Evered noted that project risk is something project managers live with every day.

“When you develop a project with a scope and the cost for accomplishing that work scope and a schedule with which you are going to conduct it, you also identify project risks – those  things that could threaten your ability to accomplish your work – and you can build conservatism in your budget to provide for that or set aside management reserve to deal with it if you were to encounter it,” he said. “Any good project manager understands his project risks entering a project, and as he or she goes along those risks either happen in real life or the project progresses to the point where they’re not a risk anymore; then you alter your risk management for the project to delete them.”

Evered gave examples of the kinds of things that could delay or cause a cost increase in any particular cleanup project. 

“A downhole drilling obstruction which causes you to have to abandon that hole and start over – that adds cost and it adds time. If you encounter a greater volume of contaminated soil to be cleaned up than you expected based on previous information that adds time and cost. You might be able to double up crews to get the volume excavated but it’s going to add cost because you’re going to need more people and equipment. And if you encounter a higher level of radiological or industrial contamination in the soil than you had planned for – that’s going to add cost and time. We have encountered each of these project risks in the last two years,” he said.

The last category Evered discussed was programmatic risk where unknowns cause uncertainties in total program size and cost. 
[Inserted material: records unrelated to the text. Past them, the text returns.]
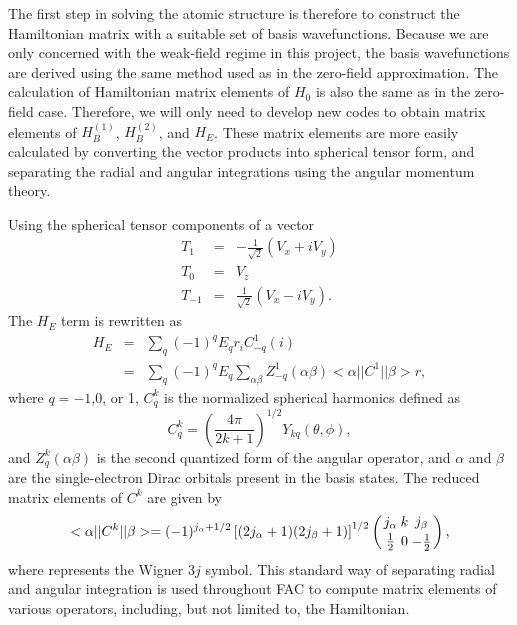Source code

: The first step in solving the atomic structure is therefore to construct the
Hamiltonian matrix with a suitable set of basis wavefunctions. Because we are
only concerned with the weak-field regime in this project, the basis
wavefunctions are derived using the same method used as in the zero-field
approximation. The calculation of Hamiltonian matrix elements of $H_0$ is also
the same as in the zero-field case. Therefore, we will only need to develop new
codes to obtain matrix elements of $H_B^{(1)}$, $H_B^{(2)}$, and $H_E$. These
matrix elements are more easily calculated by converting the vector products
into spherical tensor form, and separating the radial and angular integrations
using the angular momentum theory.

Using the spherical tensor components of a vector
\begin{eqnarray}
T_1 &=& -\frac{1}{\sqrt{2}}\left(V_x+iV_y\right) \nonumber\\
T_0 &=& V_z \nonumber\\
T_{-1} &=& \frac{1}{\sqrt{2}}\left(V_x-iV_y\right).
\end{eqnarray}
The $H_E$ term is rewritten as
\begin{eqnarray}
\label{eq:he}
H_E &=& \sum_q (-1)^q E_q r_iC^1_{-q}(i) \nonumber\\
     &=& \sum_q (-1)^q E_q \sum_{\alpha\beta}
     Z^1_{-q}(\alpha\beta)<\alpha||C^1||\beta>r,
\end{eqnarray}
where $q=-1$,0, or 1, $C^k_q$ is the normalized spherical harmonics defined as
\begin{equation}
C^k_q = \left(\frac{4\pi}{2k+1}\right)^{1/2}Y_{kq}(\theta,\phi),
\end{equation}
and $Z^k_q(\alpha\beta)$ is the second quantized form of the angular
operator, and $\alpha$ and $\beta$ are the single-electron Dirac
orbitals present
in the basis states. The reduced matrix elements of $C^k$ are given by
\begin{equation}
<\alpha||C^k||\beta> =
(-1)^{j_\alpha+1/2}\left[(2j_\alpha+1)(2j_\beta+1)\right]^{1/2}
\threej{j_\alpha}{k}{j_\beta}{\frac{1}{2}}{0}{-\frac{1}{2}},
\end{equation}
where  represents the Wigner $3j$ symbol.
This standard way of separating radial and angular
integration is used throughout FAC to compute matrix elements of
various operators, including, but not limited to, the Hamiltonian.

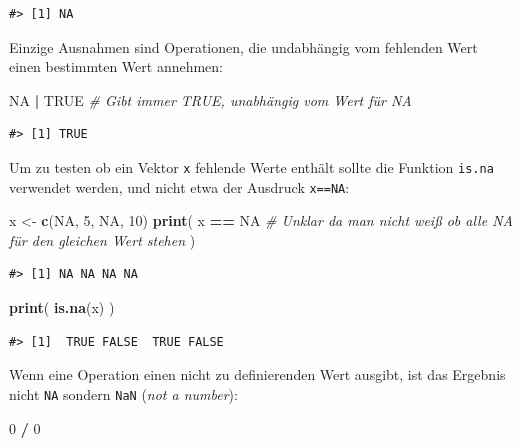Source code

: \documentclass[]{book}
\newenvironment{Shaded}{\begin{snugshade}}{\end{snugshade}}
\newcommand{\KeywordTok}[1]{\textcolor[rgb]{0.13,0.29,0.53}{\textbf{#1}}}
\newcommand{\DecValTok}[1]{\textcolor[rgb]{0.00,0.00,0.81}{#1}}
\newcommand{\StringTok}[1]{\textcolor[rgb]{0.31,0.60,0.02}{#1}}
\newcommand{\CommentTok}[1]{\textcolor[rgb]{0.56,0.35,0.01}{\textit{#1}}}
\newcommand{\OtherTok}[1]{\textcolor[rgb]{0.56,0.35,0.01}{#1}}
\newcommand{\OperatorTok}[1]{\textcolor[rgb]{0.81,0.36,0.00}{\textbf{#1}}}
\newcommand{\NormalTok}[1]{#1}
\begin{document}
\begin{verbatim}
#> [1] NA
\end{verbatim}

Einzige Ausnahmen sind Operationen, die undabhängig vom fehlenden Wert
einen bestimmten Wert annehmen:

\begin{Shaded}
\begin{Highlighting}[]
\OtherTok{NA} \OperatorTok{|}\StringTok{ }\OtherTok{TRUE} \CommentTok{# Gibt immer TRUE, unabhängig vom Wert für NA}
\end{Highlighting}
\end{Shaded}

\begin{verbatim}
#> [1] TRUE
\end{verbatim}

Um zu testen ob ein Vektor \texttt{x} fehlende Werte enthält sollte die
Funktion \texttt{is.na} verwendet werden, und nicht etwa der Ausdruck
\texttt{x==NA}:

\begin{Shaded}
\begin{Highlighting}[]
\NormalTok{x <-}\StringTok{ }\KeywordTok{c}\NormalTok{(}\OtherTok{NA}\NormalTok{, }\DecValTok{5}\NormalTok{, }\OtherTok{NA}\NormalTok{, }\DecValTok{10}\NormalTok{)}
\KeywordTok{print}\NormalTok{(}
\NormalTok{  x }\OperatorTok{==}\StringTok{ }\OtherTok{NA} \CommentTok{# Unklar da man nicht weiß ob alle NA für den gleichen Wert stehen}
\NormalTok{  )}
\end{Highlighting}
\end{Shaded}

\begin{verbatim}
#> [1] NA NA NA NA
\end{verbatim}

\begin{Shaded}
\begin{Highlighting}[]
\KeywordTok{print}\NormalTok{(}
  \KeywordTok{is.na}\NormalTok{(x)}
\NormalTok{)}
\end{Highlighting}
\end{Shaded}

\begin{verbatim}
#> [1]  TRUE FALSE  TRUE FALSE
\end{verbatim}

Wenn eine Operation einen nicht zu definierenden Wert ausgibt, ist das
Ergebnis nicht \texttt{NA} sondern \texttt{NaN} (\emph{not a number}):

\begin{Shaded}
\begin{Highlighting}[]
\DecValTok{0} \OperatorTok{/}\StringTok{ }\DecValTok{0}
\end{Highlighting}
\end{Shaded}
\end{document}
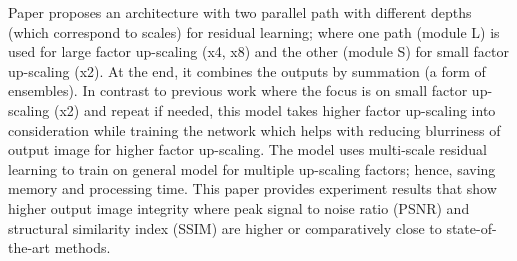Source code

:\documentclass[11pt]{article}
\begin{document}
  Paper proposes an architecture with two parallel path with different depths (which correspond to scales) for residual learning; where one path (module L) is used for large factor up-scaling (x4, x8) and the other (module S) for small factor up-scaling (x2). At the end, it combines the outputs by summation (a form of ensembles). In contrast to previous work where the focus is on small factor up-scaling (x2) and repeat if needed, this model takes higher factor up-scaling into consideration while training the network which helps with reducing blurriness of output image for higher factor up-scaling. The model uses multi-scale residual learning to train on general model for multiple up-scaling factors; hence, saving memory and processing time. This paper provides experiment results that show higher output image integrity where peak signal to noise ratio (PSNR) and structural similarity index (SSIM) are higher or comparatively close to state-of-the-art methods.  
\end{document}
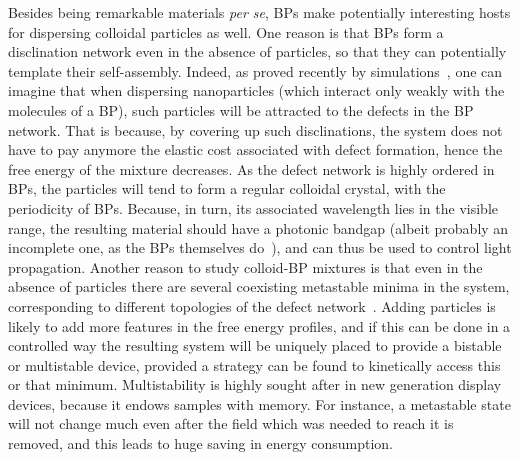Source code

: \documentclass[12pt]{article}
\begin{document}


Besides being remarkable materials {\it per se}, BPs make potentially
interesting hosts for dispersing colloidal particles as well. One reason
is that BPs form a disclination network even in the absence of
particles, so that they can potentially template their self-assembly. 
Indeed, as proved recently by simulations~\cite{miha}, one can imagine that 
when dispersing nanoparticles (which interact only weakly with the molecules
of a BP), such particles will be attracted to the defects in the BP
network. That is because, by covering up such disclinations, 
the system does not have to pay anymore the elastic cost associated with
defect formation, hence the free energy of the mixture decreases.
As the defect network is highly ordered in BPs, the particles will tend
to form a regular colloidal crystal, with the periodicity of BPs. 
Because, in turn, its associated wavelength lies in the visible range, 
the resulting material should have a photonic bandgap (albeit probably
an incomplete one, as the BPs themselves do~\cite{bplasers}), and can thus be used to 
control light propagation.
Another reason to study colloid-BP mixtures is that even in the absence
of particles there are several coexisting metastable minima in the system,
corresponding to different topologies of the defect network~\cite{adriano}. 
Adding particles
is likely to add more features in the free energy profiles, and if this
can be done in a controlled way the resulting system will be uniquely
placed to provide a bistable or multistable device, provided a strategy
can be found to kinetically access this or that minimum. Multistability
is highly sought after in new generation display devices, because it
endows samples with memory. For instance, a metastable state will not
change much even after the field which was needed to reach it is removed,
and this leads to huge saving in energy consumption. 

\end{document}
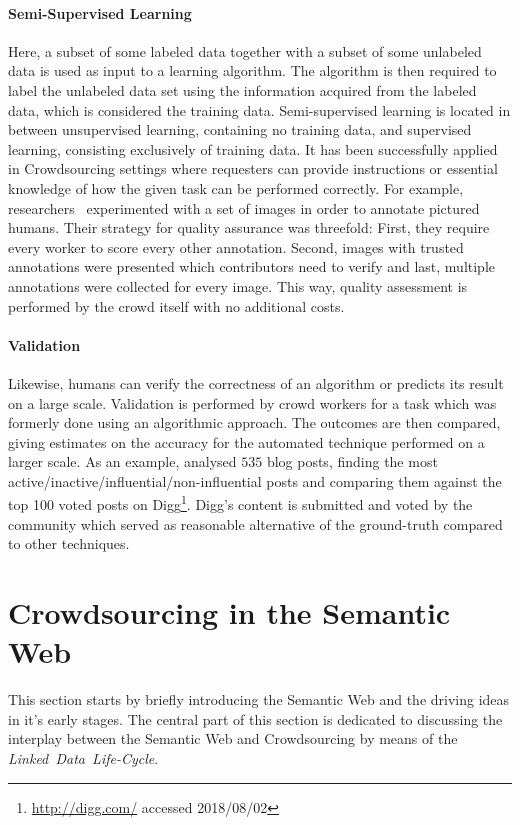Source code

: \documentclass[draft,final]{vutinfth} %
\begin{document}
\paragraph{Semi-Supervised Learning} Here, a subset of some labeled data together with a subset of some unlabeled data is used as input to a learning
algorithm. The algorithm is then required to label the unlabeled data set using the information acquired from the labeled data, which is considered the training data. Semi-supervised learning is located in between unsupervised learning, containing no training data, and supervised learning, consisting exclusively of training data. It has been successfully applied in Crowdsourcing settings where requesters can provide instructions or essential knowledge of how the given task
can be performed correctly. For example, researchers~\cite{sorokin2008} experimented with a set of images in order to annotate pictured humans. Their strategy for quality assurance was threefold: First, they require every worker to score every other annotation. Second, images with trusted annotations were presented which contributors need to verify and last, multiple annotations were collected for every image. This way, quality assessment is performed by the crowd itself with no additional costs.  

\paragraph{Validation} Likewise, humans can verify the correctness of an algorithm or predicts its result on a large scale. Validation is performed by crowd workers for a task which was formerly done using an algorithmic approach. The outcomes are then compared, giving estimates on the accuracy for the automated technique performed on a larger scale. As an example, \cite{agarwal2008} analysed $535$ blog posts, finding the most active/inactive/influential/non-influential posts and comparing them against the top 100 voted posts on Digg\footnote{\url{http://digg.com/} accessed 2018/08/02}. Digg's content is submitted and voted by the community which served as reasonable alternative of the ground-truth compared to other techniques.  

\section{Crowdsourcing in the Semantic Web}
This section starts by briefly introducing the Semantic Web and the driving ideas in it's early stages. The central part of this section is dedicated to discussing the interplay between the Semantic Web and Crowdsourcing by means of the \textit{Linked~Data~Life-Cycle}. 
\end{document}
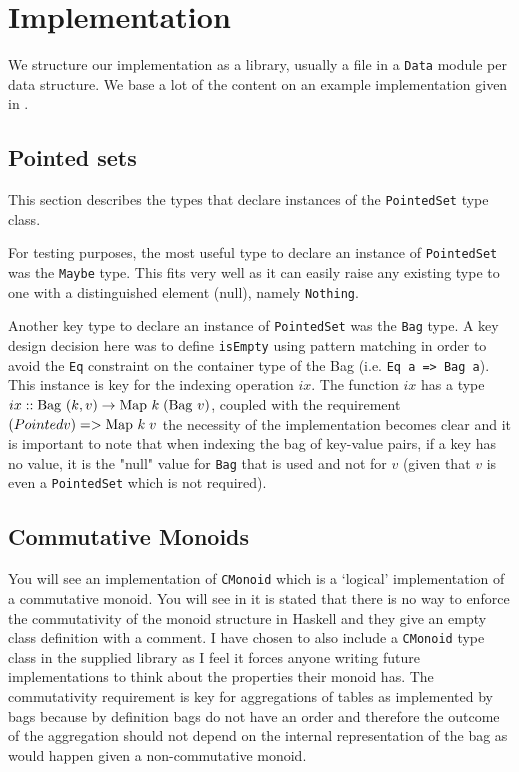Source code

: \section{Implementation}
We structure our implementation as a library, usually a file in a \texttt{Data}
module per data structure. We base a lot of the content on an example
implementation given in
\cite{RelationalAlgebraByWayOfAdjunctionsPrototypeImplementation}.

\subsection{Pointed sets}
This section describes the types that declare instances of the
\texttt{PointedSet} type class.

For testing purposes, the most useful type to declare an instance of
\texttt{PointedSet} was the \texttt{Maybe} type. This fits very well as it can
easily raise any existing type to one with a distinguished element (null),
namely \texttt{Nothing}.

Another key type to declare an instance of \texttt{PointedSet} was the
\texttt{Bag} type. A key design decision here was to define \texttt{isEmpty}
using pattern matching in order to avoid the \texttt{Eq} constraint on the
container type of the Bag (i.e. \texttt{Eq a => Bag a}). This instance is key
for the indexing operation $ix$. The function $ix$ has a type $ix ::
\mathrm{Bag}\ (k, v) \to \mathrm{Map}\ k\;(\mathrm{Bag}\ v)$, coupled with the requirement $(Pointed v)
=> \mathrm{Map}\ k\;v$ the necessity of the implementation becomes clear and it is
important to note that when indexing the bag of key-value pairs, if a key has no
value, it is the "null" value for \texttt{Bag} that is used and not for $v$
(given that $v$ is even a \texttt{PointedSet} which is not required).

\subsection{Commutative Monoids}
You will see an implementation of \texttt{CMonoid} which is a `logical'
implementation of a commutative monoid. You will see in
\cite{RelationalAlgebraByWayOfAdjunctions} it is stated that there is no way to
enforce the commutativity of the monoid structure in Haskell and they give an
empty class definition with a comment. I have chosen to also include a
\texttt{CMonoid} type class in the supplied library as I feel it forces anyone
writing future implementations to think about the properties their monoid has.
The commutativity requirement is key for aggregations of tables as implemented
by bags because by definition bags do not have an order and therefore the
outcome of the aggregation should not depend on the internal representation of
the bag as would happen given a non-commutative monoid. 
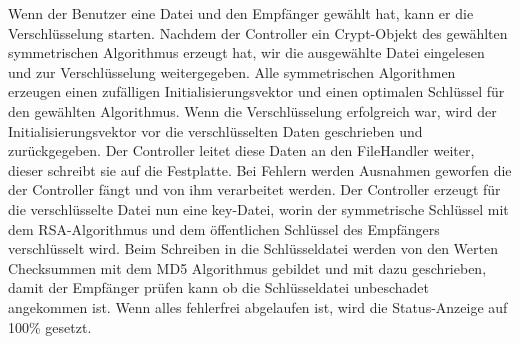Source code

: \documentclass[12pt,a4paper,titlepage]{article}
\begin{document}
Wenn der Benutzer eine Datei und den Empfänger gewählt hat, kann er die Verschlüsselung starten. Nachdem der Controller ein Crypt-Objekt des gewählten symmetrischen Algorithmus erzeugt hat, wir die ausgewählte Datei eingelesen und zur Verschlüsselung weitergegeben. Alle symmetrischen Algorithmen\\ erzeugen einen zufälligen Initialisierungsvektor und einen optimalen Schlüssel für den gewählten Algorithmus. Wenn die Verschlüsselung erfolgreich war, wird der Initialisierungsvektor vor die verschlüsselten Daten geschrieben und zurückgegeben. Der Controller leitet diese Daten an den FileHandler weiter, dieser schreibt sie auf die Festplatte. Bei Fehlern werden Ausnahmen geworfen die der Controller fängt und von ihm verarbeitet werden. Der Controller erzeugt für die verschlüsselte Datei nun eine key-Datei, worin der symmetrische Schlüssel mit dem RSA-Algorithmus und dem öffentlichen Schlüssel des Empfängers verschlüsselt wird. Beim Schreiben in die Schlüsseldatei werden von den Werten Checksummen mit dem MD5 Algorithmus gebildet und mit dazu geschrieben, damit der Empfänger prüfen kann ob die Schlüsseldatei unbeschadet angekommen ist. Wenn alles fehlerfrei abgelaufen ist, wird die Status-Anzeige auf 100\% gesetzt.
\end{document}
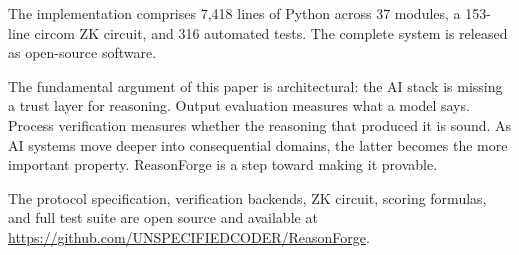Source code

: \documentclass[11pt,a4paper]{article}
\begin{document}
The implementation comprises 7{,}418 lines of Python across 37 modules, a
153-line circom ZK circuit, and 316 automated tests.  The complete system
is released as open-source software.

The fundamental argument of this paper is architectural: the AI stack is
missing a trust layer for reasoning.  Output evaluation measures what a
model says.  Process verification measures whether the reasoning that
produced it is sound.  As AI systems move deeper into consequential
domains, the latter becomes the more important property.  ReasonForge is
a step toward making it provable.

\medskip
\noindent The protocol specification, verification backends, ZK circuit,
scoring formulas, and full test suite are open source and available at
\url{https://github.com/UNSPECIFIEDCODER/ReasonForge}.


\end{document}
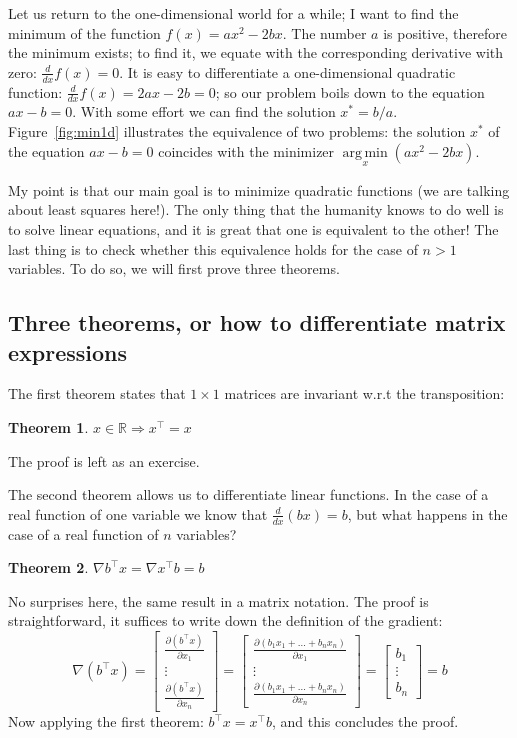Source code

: \documentclass[notitlepage]{report}
\DeclareMathOperator*{\argmin}{arg\,min}
\newtheorem{theorem}{Theorem}
\begin{document}
Let us return to the one-dimensional world for a while; I want to find the minimum of the function $f(x) = ax^2 - 2bx$. 
The number $a$ is positive, therefore the minimum exists; to find it, we equate with the corresponding derivative with zero: $\frac{d}{dx}f(x) = 0$. 
It is easy to differentiate a one-dimensional quadratic function: $\frac{d}{dx}f(x) = 2ax - 2b = 0$; so our problem boils down to the equation $ax-b=0$.
With some effort we can find the solution $x^* = b/a$. Figure~\ref{fig:min1d} illustrates the equivalence of two problems:
the solution $x^*$ of the equation $ax-b=0$ coincides with the minimizer $\argmin\limits_x(ax^2 - 2bx)$.

My point is that our main goal is to minimize quadratic functions (we are talking about least squares here!).
The only thing that the humanity knows to do well is to solve linear equations, and it is great that one is equivalent to the other!
The last thing is to check whether this equivalence holds for the case of $n>1$ variables.
To do so, we will first prove three theorems.

\subsection{Three theorems, or how to differentiate matrix expressions}
The first theorem states that $1\times 1$ matrices are invariant w.r.t the transposition:
\begin{theorem}
$x\in \mathbb R \Rightarrow x^\top = x$
\end{theorem}
The proof is left as an exercise.

The second theorem allows us to differentiate linear functions. In the case of a real function of one variable we know that
$\frac{d}{dx}(bx) = b$, but what happens in the case of a real function of $n$ variables?
\begin{theorem}
$\nabla b^\top x = \nabla x^\top b = b$
\end{theorem}
No surprises here, the same result in a matrix notation. The proof is straightforward, it suffices to write down the definition of the gradient:
$$\nabla(b^\top x) = \begin{bmatrix}\frac{\partial (b^\top x)}{\partial x_1} \\ \vdots \\ \frac{\partial (b^\top x)}{\partial x_n} \end{bmatrix} = \begin{bmatrix}\frac{\partial (b_1 x_1 + \dots + b_n x_n)}{\partial x_1} \\ \vdots \\ \frac{\partial (b_1 x_1 + \dots + b_n x_n)}{\partial x_n} \end{bmatrix}
= \begin{bmatrix}b_1 \\ \vdots \\ b_n \end{bmatrix} = b$$
Now applying the first theorem: $b^\top x = x^\top b$, and this concludes the proof.
\end{document}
“An example would be when one has a good understanding, or at least preliminary quantification, of contamination at some sites (and hence a reasonable expectation of cleanup costs), but hardly any such information for certain other sites, one may choose to move the latter sites up in priority for investigation to address that uncertainty risk,” he said.

Evered is no stranger to environmental cleanup program management having had contractor program responsibility at seven major DOE sites where he also worked with Citizens’ Advisory Boards and other stakeholder groups.